## ACTIVITY
Your response should consist of the records, reproduced exactly.

## Stored data
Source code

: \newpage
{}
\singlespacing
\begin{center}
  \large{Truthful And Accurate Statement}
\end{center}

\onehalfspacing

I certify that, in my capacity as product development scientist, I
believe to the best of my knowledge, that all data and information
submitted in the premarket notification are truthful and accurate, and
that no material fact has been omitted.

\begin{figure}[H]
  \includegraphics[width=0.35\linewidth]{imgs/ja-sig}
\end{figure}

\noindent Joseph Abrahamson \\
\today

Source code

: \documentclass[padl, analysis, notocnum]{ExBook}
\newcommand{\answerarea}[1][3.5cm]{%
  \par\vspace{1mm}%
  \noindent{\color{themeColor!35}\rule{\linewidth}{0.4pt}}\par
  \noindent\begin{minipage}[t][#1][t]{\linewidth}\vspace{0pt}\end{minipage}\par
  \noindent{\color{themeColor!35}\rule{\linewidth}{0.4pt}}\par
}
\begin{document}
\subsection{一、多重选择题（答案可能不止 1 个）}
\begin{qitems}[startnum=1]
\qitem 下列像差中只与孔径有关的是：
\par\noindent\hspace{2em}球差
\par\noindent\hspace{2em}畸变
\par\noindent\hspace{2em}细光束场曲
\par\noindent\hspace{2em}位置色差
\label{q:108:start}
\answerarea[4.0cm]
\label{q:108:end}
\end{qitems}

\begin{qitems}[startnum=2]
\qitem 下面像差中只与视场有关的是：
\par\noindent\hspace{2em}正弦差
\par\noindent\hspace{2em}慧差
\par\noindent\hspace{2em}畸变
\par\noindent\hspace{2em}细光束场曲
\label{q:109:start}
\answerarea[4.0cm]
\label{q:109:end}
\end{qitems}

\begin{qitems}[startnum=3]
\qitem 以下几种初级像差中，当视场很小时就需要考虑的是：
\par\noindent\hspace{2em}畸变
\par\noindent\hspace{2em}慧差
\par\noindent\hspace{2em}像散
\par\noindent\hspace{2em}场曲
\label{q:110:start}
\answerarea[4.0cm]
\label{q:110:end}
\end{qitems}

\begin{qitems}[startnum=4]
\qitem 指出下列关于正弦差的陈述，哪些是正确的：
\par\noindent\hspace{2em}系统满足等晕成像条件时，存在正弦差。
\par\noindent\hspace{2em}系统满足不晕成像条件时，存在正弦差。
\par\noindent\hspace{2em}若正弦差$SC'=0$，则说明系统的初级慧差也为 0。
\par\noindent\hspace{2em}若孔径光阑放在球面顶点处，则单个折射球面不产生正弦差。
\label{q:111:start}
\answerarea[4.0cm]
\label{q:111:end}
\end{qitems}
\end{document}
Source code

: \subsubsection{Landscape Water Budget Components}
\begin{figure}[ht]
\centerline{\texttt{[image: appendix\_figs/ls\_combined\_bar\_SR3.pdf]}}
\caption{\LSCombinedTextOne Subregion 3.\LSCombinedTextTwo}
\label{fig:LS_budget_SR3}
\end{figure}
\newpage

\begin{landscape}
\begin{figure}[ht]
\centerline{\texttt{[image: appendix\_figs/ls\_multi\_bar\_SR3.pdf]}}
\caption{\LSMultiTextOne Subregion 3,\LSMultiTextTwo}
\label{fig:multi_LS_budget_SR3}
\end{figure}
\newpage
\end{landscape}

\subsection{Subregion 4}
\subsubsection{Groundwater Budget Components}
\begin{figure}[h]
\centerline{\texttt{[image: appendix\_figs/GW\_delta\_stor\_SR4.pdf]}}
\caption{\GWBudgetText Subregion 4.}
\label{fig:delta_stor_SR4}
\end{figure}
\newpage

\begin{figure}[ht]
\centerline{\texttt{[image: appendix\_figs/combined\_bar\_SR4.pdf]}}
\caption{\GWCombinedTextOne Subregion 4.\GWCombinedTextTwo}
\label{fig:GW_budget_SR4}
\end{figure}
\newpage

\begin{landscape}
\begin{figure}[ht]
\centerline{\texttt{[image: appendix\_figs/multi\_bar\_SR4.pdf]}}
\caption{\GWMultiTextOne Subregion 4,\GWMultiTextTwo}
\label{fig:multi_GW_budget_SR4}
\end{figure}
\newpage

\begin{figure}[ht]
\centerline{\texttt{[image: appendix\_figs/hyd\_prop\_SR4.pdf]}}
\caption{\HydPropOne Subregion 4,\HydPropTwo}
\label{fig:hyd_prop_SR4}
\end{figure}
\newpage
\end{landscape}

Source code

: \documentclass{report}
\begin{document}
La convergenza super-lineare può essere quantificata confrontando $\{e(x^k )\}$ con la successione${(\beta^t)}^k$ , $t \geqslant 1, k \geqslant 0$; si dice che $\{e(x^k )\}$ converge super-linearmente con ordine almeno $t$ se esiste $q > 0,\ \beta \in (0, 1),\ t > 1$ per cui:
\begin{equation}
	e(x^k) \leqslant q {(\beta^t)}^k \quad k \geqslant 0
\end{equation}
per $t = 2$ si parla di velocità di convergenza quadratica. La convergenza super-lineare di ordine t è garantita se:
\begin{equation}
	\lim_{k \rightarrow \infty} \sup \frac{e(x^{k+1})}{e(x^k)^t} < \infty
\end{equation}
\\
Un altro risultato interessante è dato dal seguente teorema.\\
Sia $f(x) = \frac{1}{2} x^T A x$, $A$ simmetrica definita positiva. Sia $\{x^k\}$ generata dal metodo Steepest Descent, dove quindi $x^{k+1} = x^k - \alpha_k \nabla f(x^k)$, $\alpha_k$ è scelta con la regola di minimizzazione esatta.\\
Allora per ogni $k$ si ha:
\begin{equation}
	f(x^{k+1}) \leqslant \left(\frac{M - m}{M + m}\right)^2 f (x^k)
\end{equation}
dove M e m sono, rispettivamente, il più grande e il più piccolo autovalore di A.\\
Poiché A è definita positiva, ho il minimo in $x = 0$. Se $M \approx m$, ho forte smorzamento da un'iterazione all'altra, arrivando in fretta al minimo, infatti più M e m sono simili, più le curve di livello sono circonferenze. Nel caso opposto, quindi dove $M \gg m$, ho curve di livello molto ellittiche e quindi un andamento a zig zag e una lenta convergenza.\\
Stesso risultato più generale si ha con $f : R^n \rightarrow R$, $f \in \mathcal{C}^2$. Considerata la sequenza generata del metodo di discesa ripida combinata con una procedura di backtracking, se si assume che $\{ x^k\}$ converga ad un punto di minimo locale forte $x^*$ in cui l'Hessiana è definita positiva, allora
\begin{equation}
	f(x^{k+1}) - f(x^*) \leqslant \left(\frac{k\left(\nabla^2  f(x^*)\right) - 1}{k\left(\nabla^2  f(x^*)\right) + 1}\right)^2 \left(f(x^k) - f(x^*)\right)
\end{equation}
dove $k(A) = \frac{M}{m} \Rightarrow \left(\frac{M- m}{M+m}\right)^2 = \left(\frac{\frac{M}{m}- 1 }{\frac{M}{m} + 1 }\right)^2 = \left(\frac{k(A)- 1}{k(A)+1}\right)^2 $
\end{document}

## YOUR RESPONSE
Source code

: \newpage
{}
\singlespacing
\begin{center}
  \large{Truthful And Accurate Statement}
\end{center}

\onehalfspacing

I certify that, in my capacity as product development scientist, I
believe to the best of my knowledge, that all data and information
submitted in the premarket notification are truthful and accurate, and
that no material fact has been omitted.

\begin{figure}[H]
  \includegraphics[width=0.35\linewidth]{imgs/ja-sig}
\end{figure}

\noindent Joseph Abrahamson \\
\today

Source code

: \documentclass[padl, analysis, notocnum]{ExBook}
\newcommand{\answerarea}[1][3.5cm]{%
  \par\vspace{1mm}%
  \noindent{\color{themeColor!35}\rule{\linewidth}{0.4pt}}\par
  \noindent\begin{minipage}[t][#1][t]{\linewidth}\vspace{0pt}\end{minipage}\par
  \noindent{\color{themeColor!35}\rule{\linewidth}{0.4pt}}\par
}
\begin{document}
\subsection{一、多重选择题（答案可能不止 1 个）}
\begin{qitems}[startnum=1]
\qitem 下列像差中只与孔径有关的是：
\par\noindent\hspace{2em}球差
\par\noindent\hspace{2em}畸变
\par\noindent\hspace{2em}细光束场曲
\par\noindent\hspace{2em}位置色差
\label{q:108:start}
\answerarea[4.0cm]
\label{q:108:end}
\end{qitems}

\begin{qitems}[startnum=2]
\qitem 下面像差中只与视场有关的是：
\par\noindent\hspace{2em}正弦差
\par\noindent\hspace{2em}慧差
\par\noindent\hspace{2em}畸变
\par\noindent\hspace{2em}细光束场曲
\label{q:109:start}
\answerarea[4.0cm]
\label{q:109:end}
\end{qitems}

\begin{qitems}[startnum=3]
\qitem 以下几种初级像差中，当视场很小时就需要考虑的是：
\par\noindent\hspace{2em}畸变
\par\noindent\hspace{2em}慧差
\par\noindent\hspace{2em}像散
\par\noindent\hspace{2em}场曲
\label{q:110:start}
\answerarea[4.0cm]
\label{q:110:end}
\end{qitems}

\begin{qitems}[startnum=4]
\qitem 指出下列关于正弦差的陈述，哪些是正确的：
\par\noindent\hspace{2em}系统满足等晕成像条件时，存在正弦差。
\par\noindent\hspace{2em}系统满足不晕成像条件时，存在正弦差。
\par\noindent\hspace{2em}若正弦差$SC'=0$，则说明系统的初级慧差也为 0。
\par\noindent\hspace{2em}若孔径光阑放在球面顶点处，则单个折射球面不产生正弦差。
\label{q:111:start}
\answerarea[4.0cm]
\label{q:111:end}
\end{qitems}
\end{document}
Source code

: \subsubsection{Landscape Water Budget Components}
\begin{figure}[ht]
\centerline{\texttt{[image: appendix\_figs/ls\_combined\_bar\_SR3.pdf]}}
\caption{\LSCombinedTextOne Subregion 3.\LSCombinedTextTwo}
\label{fig:LS_budget_SR3}
\end{figure}
\newpage

\begin{landscape}
\begin{figure}[ht]
\centerline{\texttt{[image: appendix\_figs/ls\_multi\_bar\_SR3.pdf]}}
\caption{\LSMultiTextOne Subregion 3,\LSMultiTextTwo}
\label{fig:multi_LS_budget_SR3}
\end{figure}
\newpage
\end{landscape}

\subsection{Subregion 4}
\subsubsection{Groundwater Budget Components}
\begin{figure}[h]
\centerline{\texttt{[image: appendix\_figs/GW\_delta\_stor\_SR4.pdf]}}
\caption{\GWBudgetText Subregion 4.}
\label{fig:delta_stor_SR4}
\end{figure}
\newpage

\begin{figure}[ht]
\centerline{\texttt{[image: appendix\_figs/combined\_bar\_SR4.pdf]}}
\caption{\GWCombinedTextOne Subregion 4.\GWCombinedTextTwo}
\label{fig:GW_budget_SR4}
\end{figure}
\newpage

\begin{landscape}
\begin{figure}[ht]
\centerline{\texttt{[image: appendix\_figs/multi\_bar\_SR4.pdf]}}
\caption{\GWMultiTextOne Subregion 4,\GWMultiTextTwo}
\label{fig:multi_GW_budget_SR4}
\end{figure}
\newpage

\begin{figure}[ht]
\centerline{\texttt{[image: appendix\_figs/hyd\_prop\_SR4.pdf]}}
\caption{\HydPropOne Subregion 4,\HydPropTwo}
\label{fig:hyd_prop_SR4}
\end{figure}
\newpage
\end{landscape}

Source code

: \documentclass{report}
\begin{document}
La convergenza super-lineare può essere quantificata confrontando $\{e(x^k )\}$ con la successione${(\beta^t)}^k$ , $t \geqslant 1, k \geqslant 0$; si dice che $\{e(x^k )\}$ converge super-linearmente con ordine almeno $t$ se esiste $q > 0,\ \beta \in (0, 1),\ t > 1$ per cui:
\begin{equation}
	e(x^k) \leqslant q {(\beta^t)}^k \quad k \geqslant 0
\end{equation}
per $t = 2$ si parla di velocità di convergenza quadratica. La convergenza super-lineare di ordine t è garantita se:
\begin{equation}
	\lim_{k \rightarrow \infty} \sup \frac{e(x^{k+1})}{e(x^k)^t} < \infty
\end{equation}
\\
Un altro risultato interessante è dato dal seguente teorema.\\
Sia $f(x) = \frac{1}{2} x^T A x$, $A$ simmetrica definita positiva. Sia $\{x^k\}$ generata dal metodo Steepest Descent, dove quindi $x^{k+1} = x^k - \alpha_k \nabla f(x^k)$, $\alpha_k$ è scelta con la regola di minimizzazione esatta.\\
Allora per ogni $k$ si ha:
\begin{equation}
	f(x^{k+1}) \leqslant \left(\frac{M - m}{M + m}\right)^2 f (x^k)
\end{equation}
dove M e m sono, rispettivamente, il più grande e il più piccolo autovalore di A.\\
Poiché A è definita positiva, ho il minimo in $x = 0$. Se $M \approx m$, ho forte smorzamento da un'iterazione all'altra, arrivando in fretta al minimo, infatti più M e m sono simili, più le curve di livello sono circonferenze. Nel caso opposto, quindi dove $M \gg m$, ho curve di livello molto ellittiche e quindi un andamento a zig zag e una lenta convergenza.\\
Stesso risultato più generale si ha con $f : R^n \rightarrow R$, $f \in \mathcal{C}^2$. Considerata la sequenza generata del metodo di discesa ripida combinata con una procedura di backtracking, se si assume che $\{ x^k\}$ converga ad un punto di minimo locale forte $x^*$ in cui l'Hessiana è definita positiva, allora
\begin{equation}
	f(x^{k+1}) - f(x^*) \leqslant \left(\frac{k\left(\nabla^2  f(x^*)\right) - 1}{k\left(\nabla^2  f(x^*)\right) + 1}\right)^2 \left(f(x^k) - f(x^*)\right)
\end{equation}
dove $k(A) = \frac{M}{m} \Rightarrow \left(\frac{M- m}{M+m}\right)^2 = \left(\frac{\frac{M}{m}- 1 }{\frac{M}{m} + 1 }\right)^2 = \left(\frac{k(A)- 1}{k(A)+1}\right)^2 $
\end{document}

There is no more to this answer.